Your answer must be the full listing, reproduced exactly.

■ **Records shown**:
Segment Open
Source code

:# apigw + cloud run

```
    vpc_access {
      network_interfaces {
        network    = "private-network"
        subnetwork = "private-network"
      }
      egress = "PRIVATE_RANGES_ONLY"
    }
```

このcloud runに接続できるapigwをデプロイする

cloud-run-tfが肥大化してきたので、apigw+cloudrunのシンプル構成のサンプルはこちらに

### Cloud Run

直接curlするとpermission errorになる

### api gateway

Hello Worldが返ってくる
Segment Closed
■ **Exercise output**:
Source code

:# apigw + cloud run

```
    vpc_access {
      network_interfaces {
        network    = "private-network"
        subnetwork = "private-network"
      }
      egress = "PRIVATE_RANGES_ONLY"
    }
```

このcloud runに接続できるapigwをデプロイする

cloud-run-tfが肥大化してきたので、apigw+cloudrunのシンプル構成のサンプルはこちらに

### Cloud Run

直接curlするとpermission errorになる

### api gateway

Hello Worldが返ってくる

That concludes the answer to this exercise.